Blogger to Twitter LogoDuring my latest blogging absence I had some time to tinker around with Ruby. For an introductory challenge I chose to implement a real life feature which currently isn't supported by Blogger.com and screams siren-like for an one-button automation: Broadcasting the latest blog entry to my Twitter account. As I didn't want to sign up for a Twitterfeed account and couldn't resort to the Twitter Tools plugin like WordPress users, I had to perform these broadcasting steps manually, until now. To see how this repetitive and time-stealing process was transformed into a semi-automated one by utilizing Ruby, a splash of Hpricot, Ruby's excellent Twitter Api wrapper and Rake, read on my dear.

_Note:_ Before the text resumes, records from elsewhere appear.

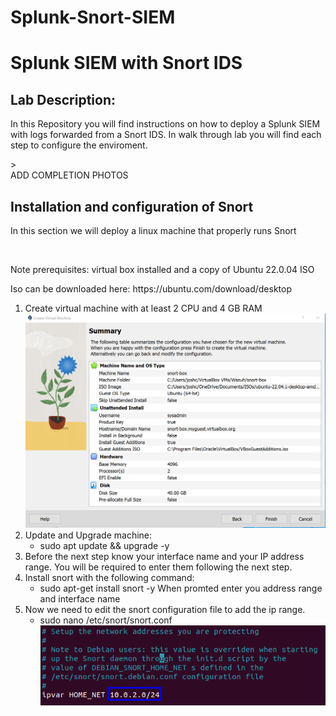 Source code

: # Splunk-Snort-SIEM


<h1>Splunk SIEM with Snort IDS</h1>

<h2>Lab Description:</h2>
<p>In this Repository you will find instructions on how to deploy a Splunk SIEM with logs forwarded from a Snort IDS. In walk through lab you will find each step to configure the enviroment.</p>><br />
    ADD COMPLETION PHOTOS

<h2>Installation and configuration of Snort</h2>
<p>In this section we will deploy a linux machine that properly runs Snort</p><br />
<p>Note prerequisites: virtual box installed and a copy of Ubuntu 22.0.04 ISO</p>
<p>Iso can be downloaded here: https://ubuntu.com/download/desktop</p>

1. Create virtual machine with at least 2 CPU and 4 GB RAM
   ![Image Alt Text](images/2023-10-09_17-32.png)
2. Update and Upgrade machine:
   - sudo apt update && upgrade -y
3. Before the next step know your interface name and your IP address range. You will be required to enter them following the next step.
4. Install snort with the following command:
   - sudo apt-get install snort -y
   When promted enter you address range and interface name
5. Now we need to edit the snort configuration file to add the ip range.
   - sudo nano /etc/snort/snort.conf
    ![Image Alt Text](images/snort-conf.png)

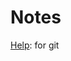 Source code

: # Notes

[Help](https://medium.com/@george.seif94/a-full-tutorial-on-how-to-use-github-88466bac7d42): for git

Installing the required RubyGems

Prior to diving into the implementation details of the given scenario I had to install the required RubyGems like shown in the next console snippet. The installation of the twitter gem might take a while due to it's dependency on several other gems.
sudo gem install hpricot rake twitter

Scraping the latest blog post details with Hpricot

The initial implementation step was to gather relevant metadata (Url, title and used tags) of the latest blog post. I first took the route to get it by grabbing the blog's RSS feed and extracting the metadata from there, but soon stumbled into problems getting an outdated feed from Feedburner. The next alternative was to scrape the needed metadata directly from the blog landing page. As I went this route before with the Zend_Dom_Query component of the Zend Framework I decided to use something similar from the Ruby toolbox. Some Google hops later I was sold to Hpricot, a HTML Parser for Ruby and as you can see in the first code snippet, showing an extract of the Rake file to come, this is done in just 13 lines of code.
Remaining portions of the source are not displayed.